• What needs to be done: Count the lines below that contain the word "with", and report only that number.

Entries taken from a collection
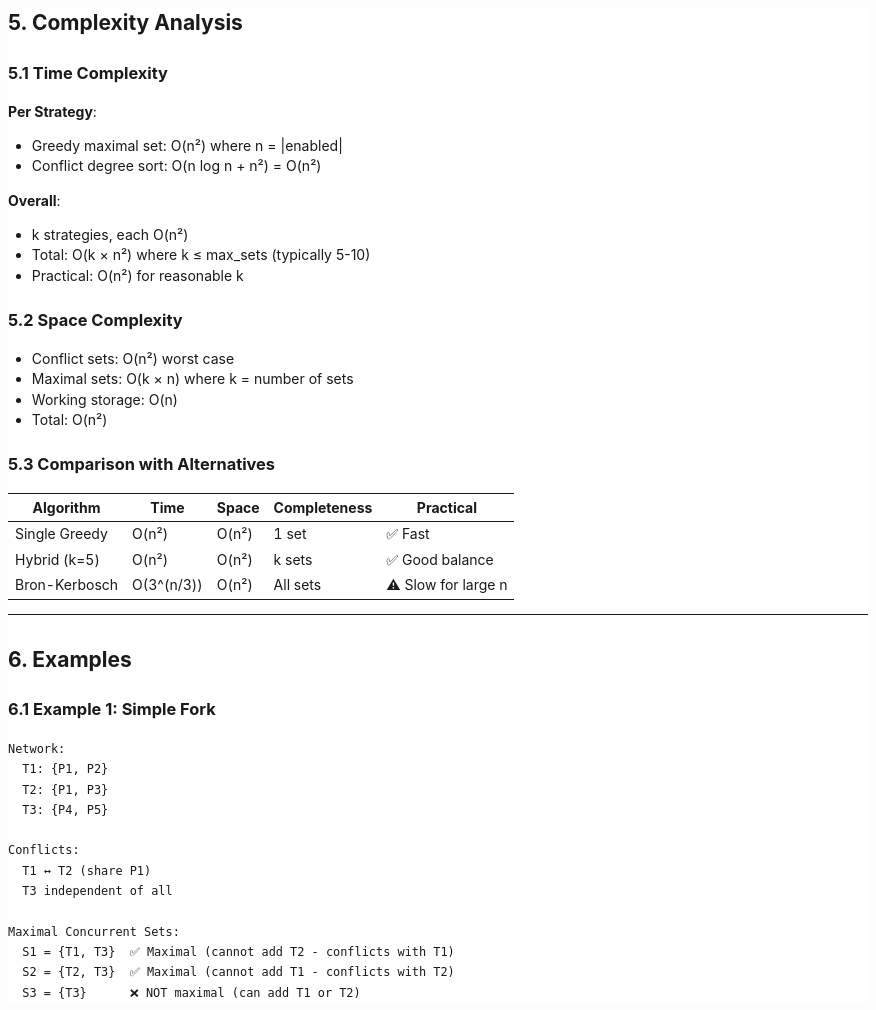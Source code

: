 
## 5. Complexity Analysis

### 5.1 Time Complexity

**Per Strategy**:
- Greedy maximal set: O(n²) where n = |enabled|
- Conflict degree sort: O(n log n + n²) = O(n²)

**Overall**:
- k strategies, each O(n²)
- Total: O(k × n²) where k ≤ max_sets (typically 5-10)
- Practical: O(n²) for reasonable k

### 5.2 Space Complexity

- Conflict sets: O(n²) worst case
- Maximal sets: O(k × n) where k = number of sets
- Working storage: O(n)
- Total: O(n²)

### 5.3 Comparison with Alternatives

| Algorithm | Time | Space | Completeness | Practical |
|-----------|------|-------|--------------|-----------|
| Single Greedy | O(n²) | O(n²) | 1 set | ✅ Fast |
| Hybrid (k=5) | O(n²) | O(n²) | k sets | ✅ Good balance |
| Bron-Kerbosch | O(3^(n/3)) | O(n²) | All sets | ⚠️ Slow for large n |

---

## 6. Examples

### 6.1 Example 1: Simple Fork

```
Network:
  T1: {P1, P2}
  T2: {P1, P3}
  T3: {P4, P5}

Conflicts:
  T1 ↔ T2 (share P1)
  T3 independent of all

Maximal Concurrent Sets:
  S1 = {T1, T3}  ✅ Maximal (cannot add T2 - conflicts with T1)
  S2 = {T2, T3}  ✅ Maximal (cannot add T1 - conflicts with T2)
  S3 = {T3}      ❌ NOT maximal (can add T1 or T2)
```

• Written reply: 3